(THE PROBLEM): In how many lines of the records below does the word "Ctrl" appear? Answer with the number alone.

(RECORDS SHOWN):
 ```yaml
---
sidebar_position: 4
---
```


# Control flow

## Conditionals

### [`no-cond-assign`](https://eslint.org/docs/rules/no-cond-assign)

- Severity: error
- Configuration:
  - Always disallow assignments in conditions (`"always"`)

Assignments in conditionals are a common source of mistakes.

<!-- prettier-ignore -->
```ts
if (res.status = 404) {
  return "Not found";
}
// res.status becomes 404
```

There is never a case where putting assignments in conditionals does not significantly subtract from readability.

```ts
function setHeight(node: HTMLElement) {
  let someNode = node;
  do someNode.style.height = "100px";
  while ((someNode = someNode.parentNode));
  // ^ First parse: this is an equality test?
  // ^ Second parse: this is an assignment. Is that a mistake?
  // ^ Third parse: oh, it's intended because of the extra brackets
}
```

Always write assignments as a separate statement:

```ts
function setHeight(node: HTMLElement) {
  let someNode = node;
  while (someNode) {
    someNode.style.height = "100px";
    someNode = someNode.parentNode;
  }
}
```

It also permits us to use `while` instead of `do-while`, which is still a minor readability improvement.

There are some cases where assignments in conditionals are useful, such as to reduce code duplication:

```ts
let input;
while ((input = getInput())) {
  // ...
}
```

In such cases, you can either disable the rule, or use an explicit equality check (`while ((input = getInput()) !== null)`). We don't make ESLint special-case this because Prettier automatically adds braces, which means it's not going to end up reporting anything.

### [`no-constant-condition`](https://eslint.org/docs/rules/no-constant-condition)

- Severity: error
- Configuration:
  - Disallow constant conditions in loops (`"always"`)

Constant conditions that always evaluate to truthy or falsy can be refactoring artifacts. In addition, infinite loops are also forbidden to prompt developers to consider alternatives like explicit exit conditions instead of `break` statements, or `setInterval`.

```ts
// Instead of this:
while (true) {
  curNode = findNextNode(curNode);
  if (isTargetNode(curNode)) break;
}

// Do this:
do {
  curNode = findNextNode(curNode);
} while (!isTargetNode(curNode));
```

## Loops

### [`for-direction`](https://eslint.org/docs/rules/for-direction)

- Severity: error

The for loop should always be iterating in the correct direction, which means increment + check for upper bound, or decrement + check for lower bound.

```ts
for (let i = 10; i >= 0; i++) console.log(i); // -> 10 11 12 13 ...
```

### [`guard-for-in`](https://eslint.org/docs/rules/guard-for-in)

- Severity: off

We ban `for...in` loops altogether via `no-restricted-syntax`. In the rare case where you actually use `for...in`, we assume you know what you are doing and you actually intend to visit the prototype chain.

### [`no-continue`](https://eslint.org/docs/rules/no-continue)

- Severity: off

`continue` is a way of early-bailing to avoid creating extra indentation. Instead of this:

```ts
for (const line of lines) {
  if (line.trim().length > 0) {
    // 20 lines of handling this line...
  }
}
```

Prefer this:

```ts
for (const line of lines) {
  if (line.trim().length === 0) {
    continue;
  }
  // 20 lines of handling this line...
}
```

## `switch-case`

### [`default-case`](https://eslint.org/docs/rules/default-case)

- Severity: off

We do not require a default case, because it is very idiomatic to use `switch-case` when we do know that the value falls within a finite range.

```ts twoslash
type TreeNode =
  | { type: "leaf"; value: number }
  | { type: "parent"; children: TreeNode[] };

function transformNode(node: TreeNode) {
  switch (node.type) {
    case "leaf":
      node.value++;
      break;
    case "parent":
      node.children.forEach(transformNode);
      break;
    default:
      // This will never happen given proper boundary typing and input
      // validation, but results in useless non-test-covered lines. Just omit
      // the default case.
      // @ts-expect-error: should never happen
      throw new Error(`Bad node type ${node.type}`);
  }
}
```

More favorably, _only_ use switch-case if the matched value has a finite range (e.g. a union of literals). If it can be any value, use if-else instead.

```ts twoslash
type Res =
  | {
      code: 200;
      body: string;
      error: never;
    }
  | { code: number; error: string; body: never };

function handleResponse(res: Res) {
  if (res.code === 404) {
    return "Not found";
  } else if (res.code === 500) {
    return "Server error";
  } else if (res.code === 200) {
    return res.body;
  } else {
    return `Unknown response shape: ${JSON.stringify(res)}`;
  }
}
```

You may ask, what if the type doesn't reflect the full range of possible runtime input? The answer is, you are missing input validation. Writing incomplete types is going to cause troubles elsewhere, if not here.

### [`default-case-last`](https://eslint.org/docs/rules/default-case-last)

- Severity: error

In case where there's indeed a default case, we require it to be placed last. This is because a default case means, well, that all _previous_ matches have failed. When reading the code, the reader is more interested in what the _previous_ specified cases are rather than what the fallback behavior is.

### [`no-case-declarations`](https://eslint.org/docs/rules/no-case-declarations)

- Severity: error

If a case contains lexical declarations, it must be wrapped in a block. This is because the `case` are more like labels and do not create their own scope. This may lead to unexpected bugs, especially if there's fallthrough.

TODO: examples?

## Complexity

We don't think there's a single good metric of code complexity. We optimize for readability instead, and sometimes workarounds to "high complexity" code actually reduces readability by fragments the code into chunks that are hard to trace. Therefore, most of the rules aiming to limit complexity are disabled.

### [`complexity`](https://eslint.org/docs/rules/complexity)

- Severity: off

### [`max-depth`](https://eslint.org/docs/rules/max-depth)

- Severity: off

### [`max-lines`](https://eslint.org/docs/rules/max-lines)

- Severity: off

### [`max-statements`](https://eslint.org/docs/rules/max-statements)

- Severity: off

--

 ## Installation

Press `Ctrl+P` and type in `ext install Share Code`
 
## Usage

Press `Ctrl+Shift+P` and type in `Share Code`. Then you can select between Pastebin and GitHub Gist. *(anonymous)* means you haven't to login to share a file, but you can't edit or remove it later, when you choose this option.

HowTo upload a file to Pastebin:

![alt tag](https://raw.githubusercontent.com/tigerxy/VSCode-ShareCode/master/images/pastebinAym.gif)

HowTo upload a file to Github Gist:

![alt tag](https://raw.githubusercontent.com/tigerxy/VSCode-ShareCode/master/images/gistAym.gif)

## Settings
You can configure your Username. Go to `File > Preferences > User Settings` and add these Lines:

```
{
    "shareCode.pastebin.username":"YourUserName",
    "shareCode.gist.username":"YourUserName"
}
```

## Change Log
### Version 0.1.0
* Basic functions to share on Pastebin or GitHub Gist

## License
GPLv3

(ANSWER FOR THE TASK): 2